EarthSystemCoG / COG

COG source code
BSD 3-Clause "New" or "Revised" License
8 stars 16 forks source link

Enable creation of wget scripts with no duplicates #1307

Open LucaCinquini opened 8 years ago

LucaCinquini commented 8 years ago

Who: Karl Taylor

t's not obvious to me how I should create a wget script that can retrieve all available output (but not duplicates) for a search satisfying:

CMIP5 1pctCO2 mon atmos Amon r1i1p1

If I click on "show all replicas" I will get results for 33 models and many, many duplicates. If I click on "search local node only (including all replicas), I miss 11 models and I still get a few duplicates. If I add "Datanode = "aims3.llnl.gov" to my search, I miss the same 11 models, and the datasets for two models are split into two (each containing only some of the dataset variables).

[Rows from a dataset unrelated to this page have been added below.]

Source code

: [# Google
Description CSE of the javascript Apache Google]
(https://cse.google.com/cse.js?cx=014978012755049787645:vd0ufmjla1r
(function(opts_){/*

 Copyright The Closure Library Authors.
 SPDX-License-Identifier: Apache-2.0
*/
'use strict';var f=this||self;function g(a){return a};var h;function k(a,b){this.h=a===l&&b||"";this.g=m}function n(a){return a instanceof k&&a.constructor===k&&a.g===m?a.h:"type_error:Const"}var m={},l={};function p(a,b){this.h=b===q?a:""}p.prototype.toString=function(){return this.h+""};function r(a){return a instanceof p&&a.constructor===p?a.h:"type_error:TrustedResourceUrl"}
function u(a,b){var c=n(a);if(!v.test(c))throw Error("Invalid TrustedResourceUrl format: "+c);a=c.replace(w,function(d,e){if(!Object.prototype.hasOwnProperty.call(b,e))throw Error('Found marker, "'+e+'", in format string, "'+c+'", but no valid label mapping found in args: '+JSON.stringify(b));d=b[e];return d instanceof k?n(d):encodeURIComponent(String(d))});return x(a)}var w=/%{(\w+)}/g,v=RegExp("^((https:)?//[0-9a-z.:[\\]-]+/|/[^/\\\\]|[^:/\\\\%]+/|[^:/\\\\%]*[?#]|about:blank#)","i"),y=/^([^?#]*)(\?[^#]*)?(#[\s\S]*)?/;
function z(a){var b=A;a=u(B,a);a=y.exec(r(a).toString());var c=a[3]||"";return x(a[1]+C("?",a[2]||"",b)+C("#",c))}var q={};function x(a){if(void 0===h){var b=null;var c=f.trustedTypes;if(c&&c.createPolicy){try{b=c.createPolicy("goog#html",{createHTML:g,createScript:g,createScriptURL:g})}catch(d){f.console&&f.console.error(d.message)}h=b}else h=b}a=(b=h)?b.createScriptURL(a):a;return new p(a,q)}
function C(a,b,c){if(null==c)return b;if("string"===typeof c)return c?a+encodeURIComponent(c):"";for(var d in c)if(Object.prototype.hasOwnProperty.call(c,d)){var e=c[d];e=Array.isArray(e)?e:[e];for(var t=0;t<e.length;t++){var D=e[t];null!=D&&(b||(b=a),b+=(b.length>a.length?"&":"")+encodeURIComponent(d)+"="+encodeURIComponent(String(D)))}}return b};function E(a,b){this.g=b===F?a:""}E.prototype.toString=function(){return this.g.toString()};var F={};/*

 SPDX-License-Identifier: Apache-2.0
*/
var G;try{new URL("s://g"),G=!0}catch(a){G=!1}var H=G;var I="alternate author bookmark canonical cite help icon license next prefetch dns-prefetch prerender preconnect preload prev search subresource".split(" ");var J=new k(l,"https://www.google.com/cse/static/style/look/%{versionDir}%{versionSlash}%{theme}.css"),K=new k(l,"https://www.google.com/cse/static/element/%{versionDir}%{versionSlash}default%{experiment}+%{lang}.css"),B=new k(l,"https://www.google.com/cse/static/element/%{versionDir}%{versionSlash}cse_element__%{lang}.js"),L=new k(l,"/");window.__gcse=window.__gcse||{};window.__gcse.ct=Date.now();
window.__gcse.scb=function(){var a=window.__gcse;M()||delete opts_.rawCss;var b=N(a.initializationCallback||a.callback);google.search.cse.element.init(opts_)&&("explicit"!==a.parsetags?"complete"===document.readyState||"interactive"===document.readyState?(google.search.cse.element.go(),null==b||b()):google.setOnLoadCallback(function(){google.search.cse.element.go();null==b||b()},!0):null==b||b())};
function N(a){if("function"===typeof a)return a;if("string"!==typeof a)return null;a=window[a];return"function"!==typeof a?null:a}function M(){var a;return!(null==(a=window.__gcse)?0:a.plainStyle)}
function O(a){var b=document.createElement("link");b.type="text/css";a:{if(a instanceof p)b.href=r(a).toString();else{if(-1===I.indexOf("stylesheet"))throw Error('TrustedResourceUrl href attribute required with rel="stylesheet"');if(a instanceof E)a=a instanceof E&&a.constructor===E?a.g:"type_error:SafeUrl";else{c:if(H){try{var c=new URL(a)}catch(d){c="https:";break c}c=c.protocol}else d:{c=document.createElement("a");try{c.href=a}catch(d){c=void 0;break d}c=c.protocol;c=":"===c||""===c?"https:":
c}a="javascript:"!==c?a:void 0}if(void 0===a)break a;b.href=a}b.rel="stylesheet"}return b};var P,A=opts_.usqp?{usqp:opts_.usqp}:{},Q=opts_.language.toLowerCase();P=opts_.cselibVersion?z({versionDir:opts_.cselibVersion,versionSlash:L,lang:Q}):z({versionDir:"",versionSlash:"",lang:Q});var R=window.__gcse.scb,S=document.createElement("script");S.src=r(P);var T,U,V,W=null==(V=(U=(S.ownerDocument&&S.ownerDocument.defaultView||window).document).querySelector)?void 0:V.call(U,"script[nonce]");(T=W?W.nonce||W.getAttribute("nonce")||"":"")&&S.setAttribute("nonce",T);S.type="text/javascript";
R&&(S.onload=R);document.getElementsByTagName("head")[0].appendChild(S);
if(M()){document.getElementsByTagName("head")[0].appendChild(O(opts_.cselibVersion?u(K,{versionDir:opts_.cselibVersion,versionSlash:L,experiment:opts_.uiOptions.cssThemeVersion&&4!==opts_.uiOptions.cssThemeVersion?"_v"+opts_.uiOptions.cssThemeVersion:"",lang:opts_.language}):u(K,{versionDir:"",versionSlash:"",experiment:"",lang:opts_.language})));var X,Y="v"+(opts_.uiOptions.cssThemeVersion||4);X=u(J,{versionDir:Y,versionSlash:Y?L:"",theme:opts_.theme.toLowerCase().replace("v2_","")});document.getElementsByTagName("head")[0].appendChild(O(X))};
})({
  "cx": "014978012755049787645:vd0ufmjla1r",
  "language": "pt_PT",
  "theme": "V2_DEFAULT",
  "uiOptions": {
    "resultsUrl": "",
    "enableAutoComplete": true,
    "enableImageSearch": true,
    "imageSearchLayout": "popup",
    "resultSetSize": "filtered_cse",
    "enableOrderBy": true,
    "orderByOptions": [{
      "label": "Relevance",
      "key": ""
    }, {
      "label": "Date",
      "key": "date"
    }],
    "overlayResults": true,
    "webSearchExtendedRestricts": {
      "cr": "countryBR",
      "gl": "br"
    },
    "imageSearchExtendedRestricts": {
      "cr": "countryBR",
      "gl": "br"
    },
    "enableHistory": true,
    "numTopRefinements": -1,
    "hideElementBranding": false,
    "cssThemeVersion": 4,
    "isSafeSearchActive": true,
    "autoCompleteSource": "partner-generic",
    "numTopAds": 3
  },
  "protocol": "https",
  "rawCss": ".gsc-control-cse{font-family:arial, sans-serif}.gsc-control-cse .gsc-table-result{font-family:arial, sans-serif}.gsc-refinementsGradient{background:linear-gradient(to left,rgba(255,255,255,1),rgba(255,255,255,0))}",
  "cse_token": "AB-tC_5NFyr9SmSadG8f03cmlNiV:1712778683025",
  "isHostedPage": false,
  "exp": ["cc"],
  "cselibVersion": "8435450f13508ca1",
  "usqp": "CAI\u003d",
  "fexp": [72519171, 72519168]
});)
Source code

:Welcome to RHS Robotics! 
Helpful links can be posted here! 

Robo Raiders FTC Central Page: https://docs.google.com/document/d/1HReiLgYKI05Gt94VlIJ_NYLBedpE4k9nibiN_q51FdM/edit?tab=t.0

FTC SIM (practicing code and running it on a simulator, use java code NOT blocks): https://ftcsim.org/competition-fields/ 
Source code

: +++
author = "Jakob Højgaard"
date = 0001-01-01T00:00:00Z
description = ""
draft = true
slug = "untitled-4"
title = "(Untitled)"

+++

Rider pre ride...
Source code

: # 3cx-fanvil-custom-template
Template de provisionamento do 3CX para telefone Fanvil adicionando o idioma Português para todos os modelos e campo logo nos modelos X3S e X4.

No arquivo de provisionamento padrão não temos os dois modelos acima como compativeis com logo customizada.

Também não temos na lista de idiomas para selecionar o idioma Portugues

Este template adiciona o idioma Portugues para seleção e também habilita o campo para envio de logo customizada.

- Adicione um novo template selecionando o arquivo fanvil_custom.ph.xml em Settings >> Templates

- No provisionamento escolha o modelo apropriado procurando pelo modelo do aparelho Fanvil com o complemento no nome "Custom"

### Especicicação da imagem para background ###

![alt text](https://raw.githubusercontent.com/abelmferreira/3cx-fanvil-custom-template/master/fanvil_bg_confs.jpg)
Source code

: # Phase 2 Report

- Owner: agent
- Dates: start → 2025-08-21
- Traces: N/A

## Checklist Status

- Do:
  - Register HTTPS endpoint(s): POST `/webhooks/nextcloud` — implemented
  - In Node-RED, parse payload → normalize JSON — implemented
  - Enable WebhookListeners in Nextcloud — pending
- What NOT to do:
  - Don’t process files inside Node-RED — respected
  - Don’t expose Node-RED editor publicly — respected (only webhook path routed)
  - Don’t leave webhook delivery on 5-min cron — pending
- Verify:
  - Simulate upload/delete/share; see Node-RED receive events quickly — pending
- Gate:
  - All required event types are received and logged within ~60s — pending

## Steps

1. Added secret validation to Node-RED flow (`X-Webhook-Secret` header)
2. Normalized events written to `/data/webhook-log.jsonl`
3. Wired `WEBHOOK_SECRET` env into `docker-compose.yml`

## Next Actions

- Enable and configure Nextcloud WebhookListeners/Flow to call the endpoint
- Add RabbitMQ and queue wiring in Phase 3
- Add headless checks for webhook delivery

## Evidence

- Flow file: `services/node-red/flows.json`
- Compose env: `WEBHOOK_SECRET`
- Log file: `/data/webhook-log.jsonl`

I would like to get 33 models, but not any duplicates. Can this be done?

LucaCinquini commented 8 years ago

Possible strategies:

o Return no duplicates when executing the Solr search - can this be done over a distributed search ? o Remove duplicate when the wget script is created (might not be possible because they are created for a single index node)

o Have an option "Remove duplicates" in the data cart Need to create a dictionary of the form (datase_id) : ( node1, node2, ...) and expose that information to the user to select which node to remove duplicates from.